LSAC now wants to provide such services to schools other than law schools, since it already has the system in place. It may reach out to schools providing degrees such as the MBA and PhD.

(Medical schools already have AMCAS, but business and graduate schools lack a centralized application processing system. GMAC doesn't perform this service for business schools, and the GRE is produced by ETS, which isn't focused on graduate schools in particular.)

Will the Law School Admission Council change its name someday?

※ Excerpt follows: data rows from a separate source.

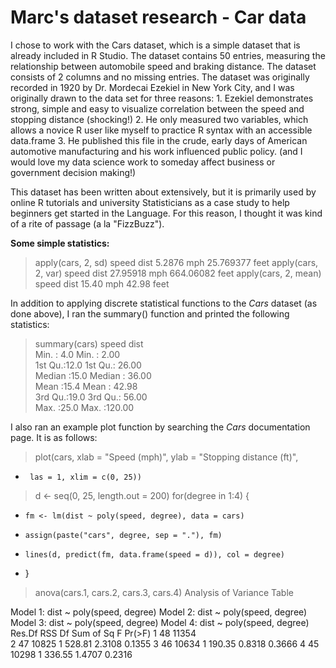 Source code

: # Marc's dataset research - Car data

I chose to work with the Cars dataset, which is a simple dataset that is already included in R Studio.
The dataset contains 50 entries, measuring the relationship between automobile speed and braking distance. The dataset consists of 2 columns and no missing entries.
The dataset was originally recorded in 1920 by Dr. Mordecai Ezekiel in New York City, and I was originally drawn to the data set for three reasons:
	1. Ezekiel demonstrates strong, simple and easy to visualize correlation between the speed and stopping distance (shocking!)
	2. He only measured two variables, which allows a novice R user like myself to practice R syntax with an accessible data.frame
	3. He published this file in the crude, early days of American automotive manufacturing and his work influenced public policy. (and I would love my data science work to someday affect business or government decision making!)
	
This dataset has been written about extensively, but it is primarily used by online R tutorials and university Statisticians as a case study to help beginners get started in the Language. For this reason, I thought it was kind of a rite of passage (a la "FizzBuzz").

**Some simple statistics:**
> apply(cars, 2, sd)
    		speed      dist 
 		  5.2876 mph   25.769377 feet
> apply(cars, 2, var)
    		speed      		  dist 
		 27.95918 mph		664.06082 feet
> apply(cars, 2, mean)
			speed  			dist 
			15.40 mph		42.98 feet
			
In addition to applying discrete statistical functions to the *Cars* dataset (as done above), I ran the summary() function and printed the following statistics:
> summary(cars)
     speed           dist       
 Min.   : 4.0   Min.   :  2.00  
 1st Qu.:12.0   1st Qu.: 26.00  
 Median :15.0   Median : 36.00  
 Mean   :15.4   Mean   : 42.98  
 3rd Qu.:19.0   3rd Qu.: 56.00  
 Max.   :25.0   Max.   :120.00  


I also ran an example plot function by searching the *Cars* documentation page. It is as follows:

> plot(cars, xlab = "Speed (mph)", ylab = "Stopping distance (ft)",
+      las = 1, xlim = c(0, 25))
> d <- seq(0, 25, length.out = 200)
> for(degree in 1:4) {
+     fm <- lm(dist ~ poly(speed, degree), data = cars)
+     assign(paste("cars", degree, sep = "."), fm)
+     lines(d, predict(fm, data.frame(speed = d)), col = degree)
+ }
> anova(cars.1, cars.2, cars.3, cars.4)
Analysis of Variance Table

Model 1: dist ~ poly(speed, degree)
Model 2: dist ~ poly(speed, degree)
Model 3: dist ~ poly(speed, degree)
Model 4: dist ~ poly(speed, degree)
  Res.Df   RSS Df Sum of Sq      F Pr(>F)
1     48 11354                           
2     47 10825  1    528.81 2.3108 0.1355
3     46 10634  1    190.35 0.8318 0.3666
4     45 10298  1    336.55 1.4707 0.2316
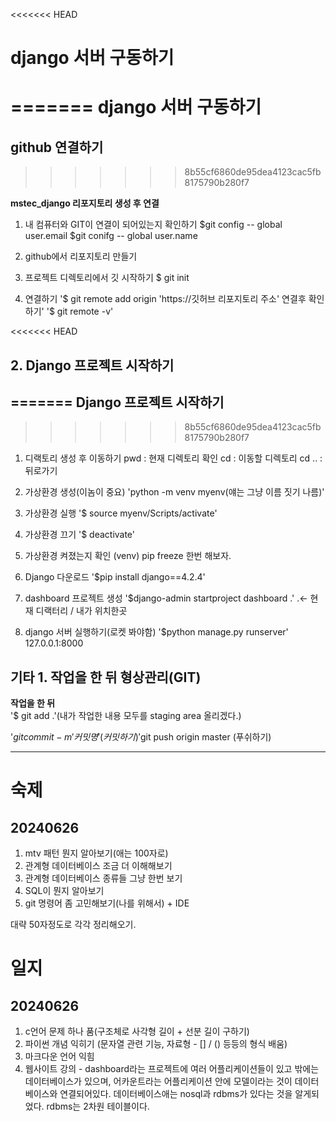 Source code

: <<<<<<< HEAD
# django 서버 구동하기
=======
django 서버 구동하기
=====================

github 연결하기
---------------
>>>>>>> 8b55cf6860de95dea4123cac5fb8175790b280f7

**mstec_django 리포지토리 생성 후 연결**

1. 내 컴퓨터와 GIT이 연결이 되어있는지 확인하기
$git config -- global user.email
$git conifg -- global user.name

2. github에서 리포지토리 만들기

3. 프로젝트 디렉토리에서 깃 시작하기
$ git init

4. 연결하기
'$ git remote add origin 'https://깃허브 리포지토리 주소'
연결후 확인하기'
'$ git remote -v'


<<<<<<< HEAD
## 2. Django 프로젝트 시작하기
=======
Django 프로젝트 시작하기
------------------------

>>>>>>> 8b55cf6860de95dea4123cac5fb8175790b280f7
1. 디랙토리 생성 후 이동하기
pwd : 현재 디렉토리 확인 
cd : 이동할 디렉토리
cd .. : 뒤로가기

2. 가상환경 생성(이놈이 중요)
'python -m venv myenv(얘는 그냥 이름 짓기 나름)'

3. 가상환경 실행
'$ source myenv/Scripts/activate'

4. 가상환경 끄기
'$ deactivate'

5. 가상환경 켜졌는지 확인 (venv) pip freeze 한번 해보자.

6. Django 다운로드
'$pip install django==4.2.4'

7. dashboard 프로젝트 생성
'$django-admin startproject dashboard .'  .<- 현재 디랙터리 / 내가 위치한곳

8. django 서버 실행하기(로켓 봐야함)
'$python manage.py runserver'
127.0.0.1:8000


기타 1. 작업을 한 뒤 형상관리(GIT)
----------------------------------

**작업을 한 뒤**   
'$ git add .'(내가 작업한 내용 모두를 staging area 올리겠다.)

'$git commit -m '커밋명' (커밋하기)
'$git push origin master (푸쉬하기)

-----------------------------------

숙제
====

20240626
----------

1. mtv 패턴 뭔지 알아보기(애는 100자로)
2. 관계형 데이터베이스 조금 더 이해해보기
3. 관계형 데이터베이스 종류들 그냥 한번 보기
4. SQL이 뭔지 알아보기
5. git 명령어 좀 고민해보기(나를 위해서)   + IDE

대략 50자정도로 각각 정리해오기.

일지
====

20240626
---------

1. c언어 문제 하나 품(구조체로 사각형 길이 + 선분 길이 구하기)
2. 파이썬 개념 익히기 (문자열 관련 기능, 자료형 - [] / () 등등의 형식 배움)
3. 마크다운 언어 익힘
4. 웹사이트 강의 - dashboard라는 프로젝트에 여러 어플리케이션들이 있고 밖에는 데이터베이스가 있으며, 어카운트라는 어플리케이션 안에 모델이라는 것이 데이터베이스와 연결되어있다. 데이터베이스애는 nosql과 rdbms가 있다는 것을 알게되었다. rdbms는 2차원 테이블이다.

LSAC's president, Daniel Bernstine, hasn't yet addressed this question. However, he does explain the new venture in LSAC's latest newsletter for law schools in article titled, "Riding It Out and Reaching Out":

It’s no secret that we’ve been on an applicant-volume roller-coaster ride for the past few years. After years of steady increases toward a new volume record a couple of years ago, we’ve witnessed a steep and rapid decline from that peak. Reactions to this sudden drop have been roller-coaster-like as well: some have closed their eyes and held on tight, while others have thrown their hands in the air and screamed. 
It’s also no secret that LSAC’s revenues are closely tied to candidate volumes. Moreover, as we have steadily added and improved the services that we offer to candidates and law schools, our steady-state expense levels naturally have increased. Sudden volume drops therefore have an immediate impact on the organization’s bottom line. Although our budget for the 2012–2013 fiscal year is balanced, it seems that the time is ripe for LSAC to look at diversifying its revenue stream, so that sudden jolts in law school candidate volumes have less of an impact on our financial health. 
To that end, we have begun to explore expanding the client base for our Credential Assembly Service to other professional and graduate school disciplines. In looking around, we believe that the package of admission-process services we offer to law schools and candidates is unmatched in breadth, quality, and comprehensiveness. No other organization provides a standardized transcript analysis in the way that LSAC does through CAS. We believe that this feature alone should make CAS attractive to other programs, but it’s the complete package of services that we will be trying to market. 
The Board of Trustees has allocated seed money from LSAC’s reserves to launch this exploration, and progress is well underway. As we reach out to graduate programs, some of you may be contacted by your own university colleagues who are curious about CAS, ACES2, and LSAC itself. We hope you will have good things to say! 
Of course, LSAC remains an organization of law schools, governed by the law schools. This new effort is in no way designed to weaken our commitment to serving you. Indeed, if successful, it will have benefits to legal education by placing LSAC on a stronger, more diverse financial footing. Also, we believe that new clients will have their own ideas for improvements to our services, and those ideas naturally will improve the services we provide to law schools. We are very excited about this new initiative, and hope that it will lead us in future years to a steadier ride for all.
Photo by aresauburnphotos 




3 comments:

  1. Thanks for posting :)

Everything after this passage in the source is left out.